TASK ITEM. Give the entries again, exactly as they stand.

[Stored data]

= Beginning of Section =

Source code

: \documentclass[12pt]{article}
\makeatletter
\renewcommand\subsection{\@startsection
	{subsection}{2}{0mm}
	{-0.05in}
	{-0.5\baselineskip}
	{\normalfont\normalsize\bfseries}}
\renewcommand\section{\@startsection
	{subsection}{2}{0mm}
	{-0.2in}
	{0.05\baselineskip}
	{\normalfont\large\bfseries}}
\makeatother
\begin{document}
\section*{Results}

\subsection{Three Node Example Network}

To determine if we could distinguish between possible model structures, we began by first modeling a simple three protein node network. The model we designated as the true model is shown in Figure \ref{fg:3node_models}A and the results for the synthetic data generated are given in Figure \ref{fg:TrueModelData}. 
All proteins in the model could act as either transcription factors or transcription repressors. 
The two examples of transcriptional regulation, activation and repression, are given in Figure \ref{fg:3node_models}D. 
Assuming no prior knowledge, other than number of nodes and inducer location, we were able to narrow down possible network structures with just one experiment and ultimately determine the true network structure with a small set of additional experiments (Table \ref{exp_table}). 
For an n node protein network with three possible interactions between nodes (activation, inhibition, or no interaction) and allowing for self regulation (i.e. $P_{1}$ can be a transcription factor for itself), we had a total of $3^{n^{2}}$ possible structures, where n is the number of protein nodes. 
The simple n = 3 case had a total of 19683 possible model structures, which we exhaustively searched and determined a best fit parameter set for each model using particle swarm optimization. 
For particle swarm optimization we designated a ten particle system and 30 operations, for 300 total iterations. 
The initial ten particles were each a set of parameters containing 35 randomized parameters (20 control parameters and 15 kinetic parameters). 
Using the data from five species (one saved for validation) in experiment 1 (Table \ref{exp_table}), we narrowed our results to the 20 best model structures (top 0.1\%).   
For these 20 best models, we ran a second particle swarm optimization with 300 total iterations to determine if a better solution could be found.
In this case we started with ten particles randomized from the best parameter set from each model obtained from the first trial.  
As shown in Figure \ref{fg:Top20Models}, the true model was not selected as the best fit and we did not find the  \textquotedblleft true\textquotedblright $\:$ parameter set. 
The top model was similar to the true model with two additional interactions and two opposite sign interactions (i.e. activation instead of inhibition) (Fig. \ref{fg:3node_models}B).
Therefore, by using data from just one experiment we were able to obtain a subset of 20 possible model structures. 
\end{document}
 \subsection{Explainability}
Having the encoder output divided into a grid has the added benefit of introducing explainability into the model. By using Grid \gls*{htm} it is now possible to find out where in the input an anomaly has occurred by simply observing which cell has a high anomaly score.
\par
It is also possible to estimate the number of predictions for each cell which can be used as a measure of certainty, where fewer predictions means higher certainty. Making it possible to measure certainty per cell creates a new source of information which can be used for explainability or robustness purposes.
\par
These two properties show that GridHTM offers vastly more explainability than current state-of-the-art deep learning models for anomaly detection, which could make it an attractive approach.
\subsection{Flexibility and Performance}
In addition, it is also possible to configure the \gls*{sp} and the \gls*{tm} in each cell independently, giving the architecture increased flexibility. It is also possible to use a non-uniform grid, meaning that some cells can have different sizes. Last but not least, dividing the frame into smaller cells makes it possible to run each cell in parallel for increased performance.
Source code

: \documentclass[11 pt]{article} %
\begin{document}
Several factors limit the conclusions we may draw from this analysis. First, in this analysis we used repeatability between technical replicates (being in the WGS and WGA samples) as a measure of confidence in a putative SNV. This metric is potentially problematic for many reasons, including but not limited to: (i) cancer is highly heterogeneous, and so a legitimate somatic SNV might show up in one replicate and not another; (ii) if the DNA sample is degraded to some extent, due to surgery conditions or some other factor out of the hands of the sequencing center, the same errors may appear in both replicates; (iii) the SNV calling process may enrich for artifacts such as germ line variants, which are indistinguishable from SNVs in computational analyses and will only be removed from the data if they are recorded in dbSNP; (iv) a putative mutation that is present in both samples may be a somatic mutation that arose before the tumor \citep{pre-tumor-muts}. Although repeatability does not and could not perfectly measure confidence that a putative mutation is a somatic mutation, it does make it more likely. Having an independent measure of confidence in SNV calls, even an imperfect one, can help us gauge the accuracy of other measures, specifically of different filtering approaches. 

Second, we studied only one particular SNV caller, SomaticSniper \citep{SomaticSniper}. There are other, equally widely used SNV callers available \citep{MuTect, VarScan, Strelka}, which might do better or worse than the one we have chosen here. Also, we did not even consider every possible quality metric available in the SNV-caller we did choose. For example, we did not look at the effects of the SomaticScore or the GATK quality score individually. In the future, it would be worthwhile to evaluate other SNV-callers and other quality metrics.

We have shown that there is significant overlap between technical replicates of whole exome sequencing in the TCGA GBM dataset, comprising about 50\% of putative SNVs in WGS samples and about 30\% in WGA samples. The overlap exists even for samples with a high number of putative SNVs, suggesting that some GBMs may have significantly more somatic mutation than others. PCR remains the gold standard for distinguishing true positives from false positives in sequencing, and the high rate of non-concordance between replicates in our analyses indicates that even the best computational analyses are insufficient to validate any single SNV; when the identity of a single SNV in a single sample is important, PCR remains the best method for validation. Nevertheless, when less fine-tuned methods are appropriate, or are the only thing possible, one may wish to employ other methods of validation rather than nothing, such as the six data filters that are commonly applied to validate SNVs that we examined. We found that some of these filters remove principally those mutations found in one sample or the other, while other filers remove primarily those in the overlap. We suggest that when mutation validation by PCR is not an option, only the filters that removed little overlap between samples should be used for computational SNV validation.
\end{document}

= End of Section =

OUTPUT BELOW.
Source code

: \documentclass[12pt]{article}
\makeatletter
\renewcommand\subsection{\@startsection
	{subsection}{2}{0mm}
	{-0.05in}
	{-0.5\baselineskip}
	{\normalfont\normalsize\bfseries}}
\renewcommand\section{\@startsection
	{subsection}{2}{0mm}
	{-0.2in}
	{0.05\baselineskip}
	{\normalfont\large\bfseries}}
\makeatother
\begin{document}
\section*{Results}

\subsection{Three Node Example Network}

To determine if we could distinguish between possible model structures, we began by first modeling a simple three protein node network. The model we designated as the true model is shown in Figure \ref{fg:3node_models}A and the results for the synthetic data generated are given in Figure \ref{fg:TrueModelData}. 
All proteins in the model could act as either transcription factors or transcription repressors. 
The two examples of transcriptional regulation, activation and repression, are given in Figure \ref{fg:3node_models}D. 
Assuming no prior knowledge, other than number of nodes and inducer location, we were able to narrow down possible network structures with just one experiment and ultimately determine the true network structure with a small set of additional experiments (Table \ref{exp_table}). 
For an n node protein network with three possible interactions between nodes (activation, inhibition, or no interaction) and allowing for self regulation (i.e. $P_{1}$ can be a transcription factor for itself), we had a total of $3^{n^{2}}$ possible structures, where n is the number of protein nodes. 
The simple n = 3 case had a total of 19683 possible model structures, which we exhaustively searched and determined a best fit parameter set for each model using particle swarm optimization. 
For particle swarm optimization we designated a ten particle system and 30 operations, for 300 total iterations. 
The initial ten particles were each a set of parameters containing 35 randomized parameters (20 control parameters and 15 kinetic parameters). 
Using the data from five species (one saved for validation) in experiment 1 (Table \ref{exp_table}), we narrowed our results to the 20 best model structures (top 0.1\%).   
For these 20 best models, we ran a second particle swarm optimization with 300 total iterations to determine if a better solution could be found.
In this case we started with ten particles randomized from the best parameter set from each model obtained from the first trial.  
As shown in Figure \ref{fg:Top20Models}, the true model was not selected as the best fit and we did not find the  \textquotedblleft true\textquotedblright $\:$ parameter set. 
The top model was similar to the true model with two additional interactions and two opposite sign interactions (i.e. activation instead of inhibition) (Fig. \ref{fg:3node_models}B).
Therefore, by using data from just one experiment we were able to obtain a subset of 20 possible model structures. 
\end{document}
 \subsection{Explainability}
Having the encoder output divided into a grid has the added benefit of introducing explainability into the model. By using Grid \gls*{htm} it is now possible to find out where in the input an anomaly has occurred by simply observing which cell has a high anomaly score.
\par
It is also possible to estimate the number of predictions for each cell which can be used as a measure of certainty, where fewer predictions means higher certainty. Making it possible to measure certainty per cell creates a new source of information which can be used for explainability or robustness purposes.
\par
These two properties show that GridHTM offers vastly more explainability than current state-of-the-art deep learning models for anomaly detection, which could make it an attractive approach.
\subsection{Flexibility and Performance}
In addition, it is also possible to configure the \gls*{sp} and the \gls*{tm} in each cell independently, giving the architecture increased flexibility. It is also possible to use a non-uniform grid, meaning that some cells can have different sizes. Last but not least, dividing the frame into smaller cells makes it possible to run each cell in parallel for increased performance.
Source code

: \documentclass[11 pt]{article} %
\begin{document}
Several factors limit the conclusions we may draw from this analysis. First, in this analysis we used repeatability between technical replicates (being in the WGS and WGA samples) as a measure of confidence in a putative SNV. This metric is potentially problematic for many reasons, including but not limited to: (i) cancer is highly heterogeneous, and so a legitimate somatic SNV might show up in one replicate and not another; (ii) if the DNA sample is degraded to some extent, due to surgery conditions or some other factor out of the hands of the sequencing center, the same errors may appear in both replicates; (iii) the SNV calling process may enrich for artifacts such as germ line variants, which are indistinguishable from SNVs in computational analyses and will only be removed from the data if they are recorded in dbSNP; (iv) a putative mutation that is present in both samples may be a somatic mutation that arose before the tumor \citep{pre-tumor-muts}. Although repeatability does not and could not perfectly measure confidence that a putative mutation is a somatic mutation, it does make it more likely. Having an independent measure of confidence in SNV calls, even an imperfect one, can help us gauge the accuracy of other measures, specifically of different filtering approaches. 

Second, we studied only one particular SNV caller, SomaticSniper \citep{SomaticSniper}. There are other, equally widely used SNV callers available \citep{MuTect, VarScan, Strelka}, which might do better or worse than the one we have chosen here. Also, we did not even consider every possible quality metric available in the SNV-caller we did choose. For example, we did not look at the effects of the SomaticScore or the GATK quality score individually. In the future, it would be worthwhile to evaluate other SNV-callers and other quality metrics.

We have shown that there is significant overlap between technical replicates of whole exome sequencing in the TCGA GBM dataset, comprising about 50\% of putative SNVs in WGS samples and about 30\% in WGA samples. The overlap exists even for samples with a high number of putative SNVs, suggesting that some GBMs may have significantly more somatic mutation than others. PCR remains the gold standard for distinguishing true positives from false positives in sequencing, and the high rate of non-concordance between replicates in our analyses indicates that even the best computational analyses are insufficient to validate any single SNV; when the identity of a single SNV in a single sample is important, PCR remains the best method for validation. Nevertheless, when less fine-tuned methods are appropriate, or are the only thing possible, one may wish to employ other methods of validation rather than nothing, such as the six data filters that are commonly applied to validate SNVs that we examined. We found that some of these filters remove principally those mutations found in one sample or the other, while other filers remove primarily those in the overlap. We suggest that when mutation validation by PCR is not an option, only the filters that removed little overlap between samples should be used for computational SNV validation.
\end{document}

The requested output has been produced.